→ WHAT IS BEING ASKED:
Go through the entries below. Copy out every line that contains "Printf".

[Source records]
• • • • •

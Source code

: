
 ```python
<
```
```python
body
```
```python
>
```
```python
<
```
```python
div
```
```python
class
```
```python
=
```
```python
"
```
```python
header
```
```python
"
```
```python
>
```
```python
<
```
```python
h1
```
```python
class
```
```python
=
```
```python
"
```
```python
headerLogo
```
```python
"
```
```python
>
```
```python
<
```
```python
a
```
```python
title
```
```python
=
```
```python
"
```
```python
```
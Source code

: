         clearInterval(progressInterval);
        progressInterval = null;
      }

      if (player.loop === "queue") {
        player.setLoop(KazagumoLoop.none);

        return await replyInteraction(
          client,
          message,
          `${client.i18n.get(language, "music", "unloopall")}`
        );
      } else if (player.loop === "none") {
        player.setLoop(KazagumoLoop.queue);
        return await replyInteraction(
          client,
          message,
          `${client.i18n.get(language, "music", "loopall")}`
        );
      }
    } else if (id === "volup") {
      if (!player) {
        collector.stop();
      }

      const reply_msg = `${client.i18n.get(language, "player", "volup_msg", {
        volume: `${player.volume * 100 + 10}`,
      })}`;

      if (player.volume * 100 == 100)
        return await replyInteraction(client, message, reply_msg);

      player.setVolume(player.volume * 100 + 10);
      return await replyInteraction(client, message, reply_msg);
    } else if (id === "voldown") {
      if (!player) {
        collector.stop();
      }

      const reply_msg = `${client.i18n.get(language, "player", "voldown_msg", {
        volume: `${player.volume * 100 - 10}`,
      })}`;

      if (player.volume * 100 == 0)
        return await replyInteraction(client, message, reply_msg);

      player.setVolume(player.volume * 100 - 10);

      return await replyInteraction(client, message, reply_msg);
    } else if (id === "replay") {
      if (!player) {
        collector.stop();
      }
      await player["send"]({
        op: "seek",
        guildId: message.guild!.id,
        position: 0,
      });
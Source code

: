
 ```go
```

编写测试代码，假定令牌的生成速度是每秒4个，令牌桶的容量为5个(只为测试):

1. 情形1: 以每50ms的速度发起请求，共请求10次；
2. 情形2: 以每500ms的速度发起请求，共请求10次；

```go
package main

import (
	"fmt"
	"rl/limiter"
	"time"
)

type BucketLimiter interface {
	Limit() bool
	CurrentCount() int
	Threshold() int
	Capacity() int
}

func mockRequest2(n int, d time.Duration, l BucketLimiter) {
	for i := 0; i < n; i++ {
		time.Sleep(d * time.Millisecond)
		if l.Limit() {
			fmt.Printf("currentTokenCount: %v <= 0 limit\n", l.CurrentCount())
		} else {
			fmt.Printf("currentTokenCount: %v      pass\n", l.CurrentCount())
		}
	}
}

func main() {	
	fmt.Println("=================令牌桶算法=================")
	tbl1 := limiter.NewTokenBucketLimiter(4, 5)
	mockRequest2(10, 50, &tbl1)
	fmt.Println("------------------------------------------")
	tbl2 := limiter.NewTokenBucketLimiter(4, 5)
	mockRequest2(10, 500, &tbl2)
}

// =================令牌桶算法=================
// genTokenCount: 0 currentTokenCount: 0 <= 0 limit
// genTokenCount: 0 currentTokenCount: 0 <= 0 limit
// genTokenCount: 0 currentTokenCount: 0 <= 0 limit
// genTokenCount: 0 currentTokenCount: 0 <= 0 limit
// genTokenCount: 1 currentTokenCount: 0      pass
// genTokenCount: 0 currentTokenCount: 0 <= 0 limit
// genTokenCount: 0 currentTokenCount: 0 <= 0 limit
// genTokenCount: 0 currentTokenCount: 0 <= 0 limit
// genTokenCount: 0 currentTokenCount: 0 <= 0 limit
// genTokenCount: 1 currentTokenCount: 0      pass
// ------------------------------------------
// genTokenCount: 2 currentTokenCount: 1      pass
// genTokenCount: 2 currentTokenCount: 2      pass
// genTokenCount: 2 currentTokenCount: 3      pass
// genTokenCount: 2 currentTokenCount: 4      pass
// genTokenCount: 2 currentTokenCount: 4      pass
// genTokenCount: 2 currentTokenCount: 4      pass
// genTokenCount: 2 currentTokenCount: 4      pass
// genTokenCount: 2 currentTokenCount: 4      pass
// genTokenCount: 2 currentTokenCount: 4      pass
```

• • • • •

→ ANSWER FOR THIS EXERCISE:
			fmt.Printf("currentTokenCount: %v <= 0 limit\n", l.CurrentCount())
			fmt.Printf("currentTokenCount: %v      pass\n", l.CurrentCount())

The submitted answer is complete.